That is the world we live in. But this young child will never get the chance to see a world of joy so pure, to make a connection with his family so unfettered, as to be able to access it in times of sorrow. That’s done now. He himself is not dead.
But, his childhood is effectively over.
And then I look at further scenes. Some five thousand people, conservatively, were escorted past the eviscerated bodies just like this family. Among them, well over 1,000 children. It is entirely possible some of them walked past the splattered brain matter, of a classmate.
Aside from the death, the wastes of love and potential, and sheer tragedy, are the radiating permanent traumas the Republicans worship of the NRA has condemned the survivors to.
But for me to speak about the circus is for me, to come full circle, for in Chandler this very weekend is a beautiful water circus, animal free, one that we have enjoyed in more peaceful times. I was excited. I then saw that this circus would be at an outlet mall, one I knew well, and one that I had reservations about.
Outdoor shopping malls have multiple security weaknesses, and as I have written about in the past, I evaluate every potential event for security, first. Some have called that extreme. But I nevertheless did evaluate the mall, and rejected the opportunity to enjoy a favorite event, so out of concern for the very reason I write about today, we stayed home.
This is not 1986 anymore. The smiles are tinged with nervousness, and the laughs are of the self-conscious variety. One does not spend so much time looking at the show, as the exits. I could have never imagined a world such as this as a child. In a perverse sense, I consider myself among the lucky.
I got to have a moment of joy in my childhood without the fear of impending evisceration hanging over my head.
How fortunate. How blessed I was to be able to live a child’s life, with a child’s innocence, partaking in simple pleasures, experiencing joy.
The right wing has robbed us of our joy. They have allowed the massacre of our families, of our co-workers, they have turned their backs on children, and are now teaching third-graders how to apply tourniquets to victims, you know, in case of a school shooting.
There was no blood on that circus floor in 1986, but this time I had no confidence I would be so lucky again.
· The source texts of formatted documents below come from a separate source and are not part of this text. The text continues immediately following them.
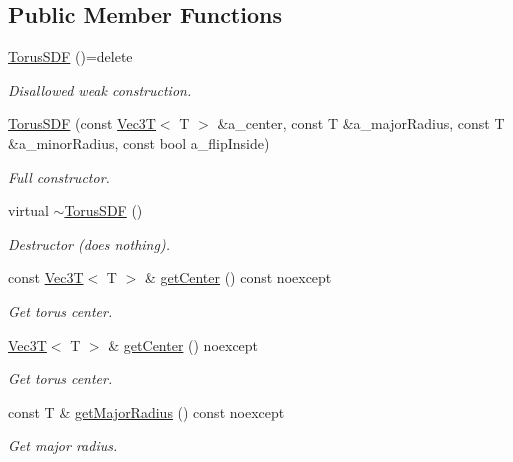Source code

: \subsection*{Public Member Functions}
\begin{DoxyCompactItemize}
\item 
\mbox{\label{classTorusSDF_a4591d7c3cdbbed45fdbaf414f0d096ee}} 
\hyperlink{classTorusSDF_a4591d7c3cdbbed45fdbaf414f0d096ee}{Torus\+S\+DF} ()=delete
\begin{DoxyCompactList}\small\item\em Disallowed weak construction. \end{DoxyCompactList}\item 
\hyperlink{classTorusSDF_acf22c1b59605e93750a3a002fd5bc23a}{Torus\+S\+DF} (const \hyperlink{classVec3T}{Vec3T}$<$ T $>$ \&a\+\_\+center, const T \&a\+\_\+major\+Radius, const T \&a\+\_\+minor\+Radius, const bool a\+\_\+flip\+Inside)
\begin{DoxyCompactList}\small\item\em Full constructor. \end{DoxyCompactList}\item 
\mbox{\label{classTorusSDF_a97178b72cbb9208b7dde0a6db1ab6e18}} 
virtual \hyperlink{classTorusSDF_a97178b72cbb9208b7dde0a6db1ab6e18}{$\sim$\+Torus\+S\+DF} ()
\begin{DoxyCompactList}\small\item\em Destructor (does nothing). \end{DoxyCompactList}\item 
const \hyperlink{classVec3T}{Vec3T}$<$ T $>$ \& \hyperlink{classTorusSDF_a0973ae5f9e4a023ae15728d0a5063b4d}{get\+Center} () const noexcept
\begin{DoxyCompactList}\small\item\em Get torus center. \end{DoxyCompactList}\item 
\hyperlink{classVec3T}{Vec3T}$<$ T $>$ \& \hyperlink{classTorusSDF_ad4a6d109ff640e2cb003901bf6ac1c85}{get\+Center} () noexcept
\begin{DoxyCompactList}\small\item\em Get torus center. \end{DoxyCompactList}\item 
const T \& \hyperlink{classTorusSDF_acf871d02fb580a9c33d6c54517730036}{get\+Major\+Radius} () const noexcept
\begin{DoxyCompactList}\small\item\em Get major radius. \end{DoxyCompactList}\item 

\end{DoxyCompactItemize}
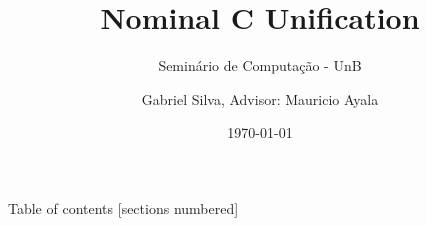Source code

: \documentclass{beamer}
\title{Nominal C Unification}
\subtitle{Seminário de Computação - UnB}
\date{\today}
\author{Gabriel Silva, Advisor: Mauricio Ayala}
\institute{Department of Mathematics - University of Brasília}
\begin{document}
\maketitle

\begin{frame}{Table of contents}
    [sections numbered]
    \tableofcontents
\end{frame}

%
%

%
\end{document}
I remember the clowns, in the Volkswagen, piled up on top of one another, comically impeding each other’s space, falling over one another and getting a rise out of the crowd.
But that image has now been replaced with a different pile of bodies. My smile is gone. My joy is extinguished.
My Happy Place is gone.
I had to walk away from my computer the moment I wrote, “5 year-old’s brain matter.” My mind could not accept it.
I have to go to sleep at some point, if only after a collapse from exhaustion. At age 46, I might be able to trick my brain, with just the right amount of comfort food mixed with classic retro TV, into slipping the images into the folder marked, “Hollywood Action Film.”
The little boy above can’t. He will never have those images overwritten. He will never laugh at clowns piled up in a skit, after seeing literal pieces of children similarly arranged covered in blood.
I owe him something I will never be able to give him, even though I was not the one that took it from him.
And I am so profoundly sorry, and guilt-ridden, and nauseous, that I am so helpless in the face of the carnage. I wish life was so simple as sending in the clowns, to make that child smile.
But We the People, will have to vote out the clowns, first.